Film Flick Friday: The Thin Man

Friday, March 9, 2012



“It wasn’t a conscious thing. If you heard us talking in a room, you’d hear the same thing,” Actress Mryna Loy once explained about the chemistry of her on-screen relationship with William Powell. W.S. Dyke, who often directed them, agreed, “They played beautifully because Powell was just Powell and Loy was just Loy, both of them wisecracking all the time, and clowning through the picture.”

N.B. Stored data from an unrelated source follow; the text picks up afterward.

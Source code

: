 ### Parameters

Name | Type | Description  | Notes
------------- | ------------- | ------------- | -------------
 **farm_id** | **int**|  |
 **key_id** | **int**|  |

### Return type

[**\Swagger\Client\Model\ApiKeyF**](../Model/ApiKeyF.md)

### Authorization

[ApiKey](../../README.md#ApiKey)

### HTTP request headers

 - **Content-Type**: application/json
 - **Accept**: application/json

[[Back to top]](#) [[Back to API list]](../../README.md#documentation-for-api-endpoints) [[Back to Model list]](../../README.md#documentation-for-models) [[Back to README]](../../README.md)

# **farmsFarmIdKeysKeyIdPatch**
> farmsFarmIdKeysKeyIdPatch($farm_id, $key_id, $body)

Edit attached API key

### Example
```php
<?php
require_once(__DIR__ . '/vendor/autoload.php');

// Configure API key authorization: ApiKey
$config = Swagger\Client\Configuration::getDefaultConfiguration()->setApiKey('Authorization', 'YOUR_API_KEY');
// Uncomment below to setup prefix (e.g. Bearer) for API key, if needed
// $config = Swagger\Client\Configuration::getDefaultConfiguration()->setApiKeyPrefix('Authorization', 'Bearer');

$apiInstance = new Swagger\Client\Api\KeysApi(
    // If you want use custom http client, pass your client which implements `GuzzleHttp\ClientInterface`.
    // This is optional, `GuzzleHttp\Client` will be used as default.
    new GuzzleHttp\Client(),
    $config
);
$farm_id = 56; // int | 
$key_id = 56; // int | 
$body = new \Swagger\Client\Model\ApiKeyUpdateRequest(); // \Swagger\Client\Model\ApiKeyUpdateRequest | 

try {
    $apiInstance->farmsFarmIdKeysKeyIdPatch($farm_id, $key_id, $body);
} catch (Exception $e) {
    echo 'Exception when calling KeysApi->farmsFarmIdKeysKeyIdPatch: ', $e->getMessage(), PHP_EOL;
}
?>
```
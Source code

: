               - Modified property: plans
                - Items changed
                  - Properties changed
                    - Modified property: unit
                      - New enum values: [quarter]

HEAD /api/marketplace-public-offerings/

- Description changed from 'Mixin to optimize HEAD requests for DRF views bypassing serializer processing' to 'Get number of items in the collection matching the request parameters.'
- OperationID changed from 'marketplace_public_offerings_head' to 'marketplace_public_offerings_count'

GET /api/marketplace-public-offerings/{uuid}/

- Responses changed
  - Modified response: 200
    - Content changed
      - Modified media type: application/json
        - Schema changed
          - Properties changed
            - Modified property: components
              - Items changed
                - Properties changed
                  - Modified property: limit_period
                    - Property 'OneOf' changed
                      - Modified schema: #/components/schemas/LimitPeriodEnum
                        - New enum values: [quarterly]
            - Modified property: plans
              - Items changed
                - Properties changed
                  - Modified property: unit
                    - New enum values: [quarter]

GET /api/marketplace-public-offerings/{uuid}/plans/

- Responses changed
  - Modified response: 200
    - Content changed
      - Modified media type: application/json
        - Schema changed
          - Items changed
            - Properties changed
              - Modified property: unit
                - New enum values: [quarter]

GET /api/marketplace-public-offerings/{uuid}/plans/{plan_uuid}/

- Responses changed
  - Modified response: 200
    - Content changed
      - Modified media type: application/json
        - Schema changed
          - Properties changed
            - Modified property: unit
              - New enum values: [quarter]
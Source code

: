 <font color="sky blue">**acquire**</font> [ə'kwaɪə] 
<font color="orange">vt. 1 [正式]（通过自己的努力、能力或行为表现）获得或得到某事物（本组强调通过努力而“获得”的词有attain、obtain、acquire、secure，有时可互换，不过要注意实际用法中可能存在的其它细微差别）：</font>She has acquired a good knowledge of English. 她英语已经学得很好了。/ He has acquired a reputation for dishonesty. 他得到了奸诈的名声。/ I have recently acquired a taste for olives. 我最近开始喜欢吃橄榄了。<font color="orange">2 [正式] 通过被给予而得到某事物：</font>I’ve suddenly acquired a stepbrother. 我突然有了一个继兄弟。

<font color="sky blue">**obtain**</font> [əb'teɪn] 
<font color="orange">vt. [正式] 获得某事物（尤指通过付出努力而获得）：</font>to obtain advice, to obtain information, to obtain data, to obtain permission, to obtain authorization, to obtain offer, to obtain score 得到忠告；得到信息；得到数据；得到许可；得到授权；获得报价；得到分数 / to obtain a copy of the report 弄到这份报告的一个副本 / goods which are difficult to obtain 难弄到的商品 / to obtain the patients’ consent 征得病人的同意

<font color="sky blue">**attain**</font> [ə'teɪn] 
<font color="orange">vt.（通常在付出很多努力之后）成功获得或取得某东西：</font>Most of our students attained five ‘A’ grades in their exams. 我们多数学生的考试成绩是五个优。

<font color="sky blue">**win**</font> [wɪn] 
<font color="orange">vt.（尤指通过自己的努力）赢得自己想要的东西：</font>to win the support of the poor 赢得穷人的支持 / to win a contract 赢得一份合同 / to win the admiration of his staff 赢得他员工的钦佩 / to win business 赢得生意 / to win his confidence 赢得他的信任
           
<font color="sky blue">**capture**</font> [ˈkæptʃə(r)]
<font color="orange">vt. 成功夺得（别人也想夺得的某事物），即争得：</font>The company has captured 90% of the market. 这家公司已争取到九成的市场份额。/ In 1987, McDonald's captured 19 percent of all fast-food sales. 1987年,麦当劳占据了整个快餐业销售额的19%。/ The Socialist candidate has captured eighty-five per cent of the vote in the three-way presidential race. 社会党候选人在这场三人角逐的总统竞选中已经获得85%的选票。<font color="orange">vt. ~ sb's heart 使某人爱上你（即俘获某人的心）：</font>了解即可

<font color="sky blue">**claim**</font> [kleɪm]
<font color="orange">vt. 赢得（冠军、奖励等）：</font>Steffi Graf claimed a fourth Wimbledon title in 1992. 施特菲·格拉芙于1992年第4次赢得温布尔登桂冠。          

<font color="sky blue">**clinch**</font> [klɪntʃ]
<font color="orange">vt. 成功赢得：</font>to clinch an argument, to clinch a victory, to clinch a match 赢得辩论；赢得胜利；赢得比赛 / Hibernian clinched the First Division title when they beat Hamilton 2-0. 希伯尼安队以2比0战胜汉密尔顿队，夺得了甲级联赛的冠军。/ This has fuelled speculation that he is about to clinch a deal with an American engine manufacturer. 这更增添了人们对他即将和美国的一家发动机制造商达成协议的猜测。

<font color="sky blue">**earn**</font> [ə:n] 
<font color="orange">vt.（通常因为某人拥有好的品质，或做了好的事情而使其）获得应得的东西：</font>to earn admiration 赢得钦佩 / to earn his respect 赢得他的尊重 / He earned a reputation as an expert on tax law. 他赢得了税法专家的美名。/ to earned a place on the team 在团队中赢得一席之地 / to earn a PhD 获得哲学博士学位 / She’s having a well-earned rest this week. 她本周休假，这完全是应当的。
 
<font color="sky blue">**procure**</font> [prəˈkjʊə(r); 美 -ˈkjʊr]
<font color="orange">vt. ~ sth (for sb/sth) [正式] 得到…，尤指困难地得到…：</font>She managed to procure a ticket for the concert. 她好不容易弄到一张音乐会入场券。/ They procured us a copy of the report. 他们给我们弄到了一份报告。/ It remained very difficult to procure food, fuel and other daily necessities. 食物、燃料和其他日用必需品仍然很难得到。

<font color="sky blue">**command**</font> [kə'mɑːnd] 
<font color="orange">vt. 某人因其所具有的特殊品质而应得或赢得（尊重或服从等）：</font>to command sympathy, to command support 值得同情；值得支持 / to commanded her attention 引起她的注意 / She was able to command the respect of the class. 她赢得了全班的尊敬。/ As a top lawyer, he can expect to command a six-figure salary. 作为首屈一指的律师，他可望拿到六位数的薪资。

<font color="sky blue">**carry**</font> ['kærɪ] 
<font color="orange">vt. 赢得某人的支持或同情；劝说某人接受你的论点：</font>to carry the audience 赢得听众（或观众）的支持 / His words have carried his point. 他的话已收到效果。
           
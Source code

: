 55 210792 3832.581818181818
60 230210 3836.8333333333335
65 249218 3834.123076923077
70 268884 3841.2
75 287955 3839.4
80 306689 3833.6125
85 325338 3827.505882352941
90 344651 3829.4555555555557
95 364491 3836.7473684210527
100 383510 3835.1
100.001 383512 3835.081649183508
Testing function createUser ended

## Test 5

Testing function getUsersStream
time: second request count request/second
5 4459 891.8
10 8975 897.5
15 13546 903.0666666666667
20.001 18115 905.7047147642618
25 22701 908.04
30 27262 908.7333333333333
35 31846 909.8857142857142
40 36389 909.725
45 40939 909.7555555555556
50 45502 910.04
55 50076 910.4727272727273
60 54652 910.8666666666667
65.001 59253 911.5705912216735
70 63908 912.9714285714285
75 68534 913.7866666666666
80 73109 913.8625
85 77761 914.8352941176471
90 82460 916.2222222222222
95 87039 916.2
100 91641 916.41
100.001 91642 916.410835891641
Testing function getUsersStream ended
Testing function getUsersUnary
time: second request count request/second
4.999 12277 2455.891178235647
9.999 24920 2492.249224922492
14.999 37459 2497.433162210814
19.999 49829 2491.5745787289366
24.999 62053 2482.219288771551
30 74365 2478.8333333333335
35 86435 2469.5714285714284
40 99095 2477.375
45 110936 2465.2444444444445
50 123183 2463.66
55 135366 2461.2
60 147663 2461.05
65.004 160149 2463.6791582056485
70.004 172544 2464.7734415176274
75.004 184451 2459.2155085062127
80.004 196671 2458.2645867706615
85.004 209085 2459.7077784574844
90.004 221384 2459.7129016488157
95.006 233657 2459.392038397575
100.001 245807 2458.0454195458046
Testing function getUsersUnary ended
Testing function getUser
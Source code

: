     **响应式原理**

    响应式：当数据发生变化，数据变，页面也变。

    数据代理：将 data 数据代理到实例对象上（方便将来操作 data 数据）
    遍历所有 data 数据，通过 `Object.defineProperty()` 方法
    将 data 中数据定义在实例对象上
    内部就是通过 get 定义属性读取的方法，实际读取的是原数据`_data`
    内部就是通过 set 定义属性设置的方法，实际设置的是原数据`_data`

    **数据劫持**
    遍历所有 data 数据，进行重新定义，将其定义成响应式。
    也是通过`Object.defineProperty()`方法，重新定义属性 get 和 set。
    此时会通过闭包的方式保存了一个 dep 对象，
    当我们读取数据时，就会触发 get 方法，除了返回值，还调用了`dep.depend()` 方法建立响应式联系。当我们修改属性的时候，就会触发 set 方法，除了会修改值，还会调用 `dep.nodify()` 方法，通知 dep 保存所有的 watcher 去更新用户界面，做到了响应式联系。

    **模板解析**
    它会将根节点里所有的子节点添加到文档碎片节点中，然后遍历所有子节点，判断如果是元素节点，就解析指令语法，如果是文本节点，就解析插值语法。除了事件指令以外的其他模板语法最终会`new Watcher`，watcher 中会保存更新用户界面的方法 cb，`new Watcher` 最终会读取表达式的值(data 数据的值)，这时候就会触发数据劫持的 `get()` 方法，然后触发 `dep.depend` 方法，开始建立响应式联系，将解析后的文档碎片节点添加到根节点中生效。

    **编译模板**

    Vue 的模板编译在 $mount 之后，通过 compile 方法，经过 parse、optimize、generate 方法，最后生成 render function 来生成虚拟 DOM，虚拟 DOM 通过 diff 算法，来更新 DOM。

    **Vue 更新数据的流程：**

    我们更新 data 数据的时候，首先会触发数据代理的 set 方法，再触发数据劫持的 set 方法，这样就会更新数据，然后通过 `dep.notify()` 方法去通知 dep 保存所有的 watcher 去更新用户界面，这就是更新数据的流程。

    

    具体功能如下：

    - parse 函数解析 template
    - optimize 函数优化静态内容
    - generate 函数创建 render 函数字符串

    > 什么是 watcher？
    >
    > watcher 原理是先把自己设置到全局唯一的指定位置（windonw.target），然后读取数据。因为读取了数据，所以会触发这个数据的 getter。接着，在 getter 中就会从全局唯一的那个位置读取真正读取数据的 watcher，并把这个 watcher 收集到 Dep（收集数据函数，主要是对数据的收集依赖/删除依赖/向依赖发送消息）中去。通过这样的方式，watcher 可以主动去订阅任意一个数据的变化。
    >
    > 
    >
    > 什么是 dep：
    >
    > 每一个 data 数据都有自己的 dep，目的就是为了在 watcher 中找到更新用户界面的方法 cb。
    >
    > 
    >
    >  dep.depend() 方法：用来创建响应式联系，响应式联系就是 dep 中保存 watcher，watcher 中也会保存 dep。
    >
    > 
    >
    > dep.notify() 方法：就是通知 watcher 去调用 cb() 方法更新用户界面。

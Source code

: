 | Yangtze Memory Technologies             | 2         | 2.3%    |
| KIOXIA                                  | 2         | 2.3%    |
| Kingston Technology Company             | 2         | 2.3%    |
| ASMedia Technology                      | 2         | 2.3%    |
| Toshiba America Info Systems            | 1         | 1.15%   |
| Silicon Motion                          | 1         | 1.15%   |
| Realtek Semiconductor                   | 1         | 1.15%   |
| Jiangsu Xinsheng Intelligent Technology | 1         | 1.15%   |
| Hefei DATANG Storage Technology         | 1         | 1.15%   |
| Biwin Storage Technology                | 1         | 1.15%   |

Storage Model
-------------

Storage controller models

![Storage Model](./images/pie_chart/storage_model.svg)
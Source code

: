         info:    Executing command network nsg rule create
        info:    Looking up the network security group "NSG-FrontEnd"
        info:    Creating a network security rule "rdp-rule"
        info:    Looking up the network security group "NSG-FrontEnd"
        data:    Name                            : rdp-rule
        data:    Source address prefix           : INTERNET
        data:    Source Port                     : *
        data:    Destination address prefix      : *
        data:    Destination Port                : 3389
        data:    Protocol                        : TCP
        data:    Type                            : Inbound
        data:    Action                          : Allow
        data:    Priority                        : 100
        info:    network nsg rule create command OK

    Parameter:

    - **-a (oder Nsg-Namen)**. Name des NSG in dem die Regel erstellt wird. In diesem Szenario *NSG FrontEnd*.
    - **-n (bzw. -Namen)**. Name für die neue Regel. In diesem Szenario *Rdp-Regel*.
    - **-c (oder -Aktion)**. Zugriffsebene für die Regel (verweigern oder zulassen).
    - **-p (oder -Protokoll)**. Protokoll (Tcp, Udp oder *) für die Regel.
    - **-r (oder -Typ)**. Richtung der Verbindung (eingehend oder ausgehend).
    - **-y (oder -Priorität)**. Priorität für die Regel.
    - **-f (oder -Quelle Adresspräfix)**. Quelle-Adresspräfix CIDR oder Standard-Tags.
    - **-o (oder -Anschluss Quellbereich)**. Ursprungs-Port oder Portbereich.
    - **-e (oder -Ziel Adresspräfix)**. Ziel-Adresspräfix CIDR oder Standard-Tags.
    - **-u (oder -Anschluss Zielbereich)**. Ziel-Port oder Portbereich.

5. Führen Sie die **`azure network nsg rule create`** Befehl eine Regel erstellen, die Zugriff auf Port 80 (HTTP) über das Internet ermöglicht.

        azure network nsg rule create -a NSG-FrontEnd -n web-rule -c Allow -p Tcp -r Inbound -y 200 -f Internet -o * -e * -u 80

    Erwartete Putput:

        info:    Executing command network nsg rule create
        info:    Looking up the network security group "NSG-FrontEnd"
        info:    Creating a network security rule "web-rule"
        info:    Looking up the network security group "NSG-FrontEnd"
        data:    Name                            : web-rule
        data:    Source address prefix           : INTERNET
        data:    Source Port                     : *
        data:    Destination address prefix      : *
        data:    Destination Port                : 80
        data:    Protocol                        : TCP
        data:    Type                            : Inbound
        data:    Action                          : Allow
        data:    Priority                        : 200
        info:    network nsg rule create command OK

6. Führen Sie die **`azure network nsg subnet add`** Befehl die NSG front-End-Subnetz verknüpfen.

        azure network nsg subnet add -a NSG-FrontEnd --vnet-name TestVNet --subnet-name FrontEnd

Though it seems obvious in retrospect, that Powell and Loy are the perfect combination to get you a hit movie, when the film, The Thin Man, came out, hardly anything about it- not even its two leads- screamed blockbuster. As Roger Eberts describes it, The Thin Man is “essentially a drawing room comedy with dead bodies.” Mixing murder and mayhem with comedy and laughs seemed like a risk. It was only because of the low budget and a promise to have the movie in the can within three weeks that The Thin Man ever got produced. It was slated as a B-movie, meant to be attached as the second feature to another, more promising Hollywood offering. It ended up one of the top grossing films of the year, even scoring a nomination of Best Picture (which is lost to It Happened One Night, another dark horse of the 1934 awards season).

The plot is labyrinth, and just barely makes sense. Really though, you’re not in this film for the whodunit. You’re there for Powell and Loy. Though it revived both’s careers and led to a total of 14 collaborations together, including 5 more Thin Man sequels, the other characters are also a draw. The Charles’ Wire Fox Terrier, Asta (my favorite kind of dog), saw so much success from this film that  his stage name was changed to Asta, and he set a rage for Fox Terriers as a pets.  Other supporting characters have delightfully strange personalities that you can just tell the actors had a ball portraying.

Based on Dasheill Hammett’s novel of the same name, the Thin Man is the story of Nick and Nora Charles, an urbane, married pair. Their playful banter and wisecracking (supposedly based off of a relationship author Hammett had with playwright Lillian Hellman) translated into the first truly modern married couple on screen. The two seem to do nothing but joke, hold extravagant parties and drink, drink, drink. Since its a comedy, no one seems to mind the constant alcohol; the most it ever seems to effect the characters is giving them something to do with their hands. So when a case lands in former detective Nick Charles lap, he wants nothing to do with it; it will put him behind in his drinking! Nora, intrigued by the intrigue, convinces him to take on the job. Eccentric inventor Clyde Wynant, has gone missing, except for the occasional wire for more money. When the inventor’s girlfriend turns up dead, everyone from the police to Wyant’s strange family are on the look out for the tall, thin man. The show ends with perhaps the first screening of that 1930s’ cliche- a denouncement at a dinner party where all the guests are suspects. With all of this, who could resist murder as the second course?